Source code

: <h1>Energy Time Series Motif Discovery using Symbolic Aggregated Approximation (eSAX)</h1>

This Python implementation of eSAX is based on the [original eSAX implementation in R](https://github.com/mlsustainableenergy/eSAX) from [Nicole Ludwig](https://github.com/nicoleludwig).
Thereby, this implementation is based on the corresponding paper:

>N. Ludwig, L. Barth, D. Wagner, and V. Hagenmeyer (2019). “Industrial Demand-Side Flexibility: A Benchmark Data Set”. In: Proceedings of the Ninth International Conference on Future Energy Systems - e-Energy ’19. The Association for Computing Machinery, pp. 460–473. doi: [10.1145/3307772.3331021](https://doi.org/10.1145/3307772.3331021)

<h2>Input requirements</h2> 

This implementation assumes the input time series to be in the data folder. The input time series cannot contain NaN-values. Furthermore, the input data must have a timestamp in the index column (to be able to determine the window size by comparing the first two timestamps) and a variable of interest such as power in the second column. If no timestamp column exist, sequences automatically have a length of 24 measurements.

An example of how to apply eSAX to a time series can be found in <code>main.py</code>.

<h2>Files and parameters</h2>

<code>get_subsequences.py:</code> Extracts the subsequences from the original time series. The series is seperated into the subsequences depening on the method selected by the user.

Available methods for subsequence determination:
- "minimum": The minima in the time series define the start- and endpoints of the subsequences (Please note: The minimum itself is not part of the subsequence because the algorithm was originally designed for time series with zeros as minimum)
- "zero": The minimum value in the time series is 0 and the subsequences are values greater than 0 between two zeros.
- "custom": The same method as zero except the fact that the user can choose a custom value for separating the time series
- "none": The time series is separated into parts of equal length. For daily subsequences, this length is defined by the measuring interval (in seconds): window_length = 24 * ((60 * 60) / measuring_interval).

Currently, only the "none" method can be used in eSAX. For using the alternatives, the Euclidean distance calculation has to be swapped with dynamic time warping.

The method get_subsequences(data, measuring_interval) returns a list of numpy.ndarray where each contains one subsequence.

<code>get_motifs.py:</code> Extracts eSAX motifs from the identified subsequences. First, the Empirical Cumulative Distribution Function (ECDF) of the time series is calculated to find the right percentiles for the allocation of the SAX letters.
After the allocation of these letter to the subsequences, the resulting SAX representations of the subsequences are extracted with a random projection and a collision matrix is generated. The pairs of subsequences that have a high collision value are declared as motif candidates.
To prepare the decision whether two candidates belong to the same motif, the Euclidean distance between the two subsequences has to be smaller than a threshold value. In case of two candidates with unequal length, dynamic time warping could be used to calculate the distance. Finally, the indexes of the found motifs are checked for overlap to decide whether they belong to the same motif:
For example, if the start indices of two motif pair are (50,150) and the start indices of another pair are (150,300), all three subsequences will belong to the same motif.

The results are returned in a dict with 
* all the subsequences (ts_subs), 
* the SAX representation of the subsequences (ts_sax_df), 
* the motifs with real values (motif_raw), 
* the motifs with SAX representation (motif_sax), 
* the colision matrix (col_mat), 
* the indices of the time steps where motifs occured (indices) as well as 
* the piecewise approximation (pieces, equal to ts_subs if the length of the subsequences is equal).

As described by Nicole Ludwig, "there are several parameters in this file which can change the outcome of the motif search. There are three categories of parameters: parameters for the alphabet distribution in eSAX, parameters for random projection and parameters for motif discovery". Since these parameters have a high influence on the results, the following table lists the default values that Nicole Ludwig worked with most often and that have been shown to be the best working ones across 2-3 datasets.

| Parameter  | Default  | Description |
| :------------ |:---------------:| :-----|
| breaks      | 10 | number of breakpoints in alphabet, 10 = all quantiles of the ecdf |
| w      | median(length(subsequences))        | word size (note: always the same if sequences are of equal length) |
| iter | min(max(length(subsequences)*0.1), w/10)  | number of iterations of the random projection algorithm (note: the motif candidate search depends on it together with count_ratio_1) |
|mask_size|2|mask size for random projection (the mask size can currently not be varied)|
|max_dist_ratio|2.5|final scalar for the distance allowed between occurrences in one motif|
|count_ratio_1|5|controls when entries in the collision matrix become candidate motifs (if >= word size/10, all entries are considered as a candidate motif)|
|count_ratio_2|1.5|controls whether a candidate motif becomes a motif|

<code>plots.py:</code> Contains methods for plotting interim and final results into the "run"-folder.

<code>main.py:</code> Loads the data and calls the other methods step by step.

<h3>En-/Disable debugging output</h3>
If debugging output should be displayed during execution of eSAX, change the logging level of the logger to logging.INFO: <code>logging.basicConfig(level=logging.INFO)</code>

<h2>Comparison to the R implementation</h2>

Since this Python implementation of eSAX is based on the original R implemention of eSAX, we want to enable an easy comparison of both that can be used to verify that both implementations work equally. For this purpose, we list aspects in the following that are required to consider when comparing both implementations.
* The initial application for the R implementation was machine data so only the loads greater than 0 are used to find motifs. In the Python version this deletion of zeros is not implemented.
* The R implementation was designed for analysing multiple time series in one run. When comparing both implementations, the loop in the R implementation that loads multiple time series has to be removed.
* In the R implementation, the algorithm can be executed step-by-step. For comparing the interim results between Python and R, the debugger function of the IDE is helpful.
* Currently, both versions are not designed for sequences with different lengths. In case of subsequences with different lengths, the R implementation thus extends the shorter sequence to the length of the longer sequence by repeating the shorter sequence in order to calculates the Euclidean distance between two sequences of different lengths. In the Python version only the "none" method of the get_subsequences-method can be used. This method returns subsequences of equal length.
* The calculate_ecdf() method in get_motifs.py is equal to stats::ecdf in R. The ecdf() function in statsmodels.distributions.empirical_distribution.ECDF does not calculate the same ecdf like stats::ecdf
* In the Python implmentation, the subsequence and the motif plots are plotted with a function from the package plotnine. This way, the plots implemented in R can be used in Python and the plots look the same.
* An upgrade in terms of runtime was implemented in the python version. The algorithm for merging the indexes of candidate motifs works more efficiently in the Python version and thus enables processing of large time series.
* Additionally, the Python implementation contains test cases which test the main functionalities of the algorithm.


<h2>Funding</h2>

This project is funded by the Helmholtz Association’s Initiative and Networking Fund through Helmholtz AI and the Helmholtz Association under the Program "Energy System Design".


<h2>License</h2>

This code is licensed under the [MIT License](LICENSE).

# What to work on
Above are some records. Copy each of their lines that holds the string "number".

# Answer box
| breaks      | 10 | number of breakpoints in alphabet, 10 = all quantiles of the ecdf |
| iter | min(max(length(subsequences)*0.1), w/10)  | number of iterations of the random projection algorithm (note: the motif candidate search depends on it together with count_ratio_1) |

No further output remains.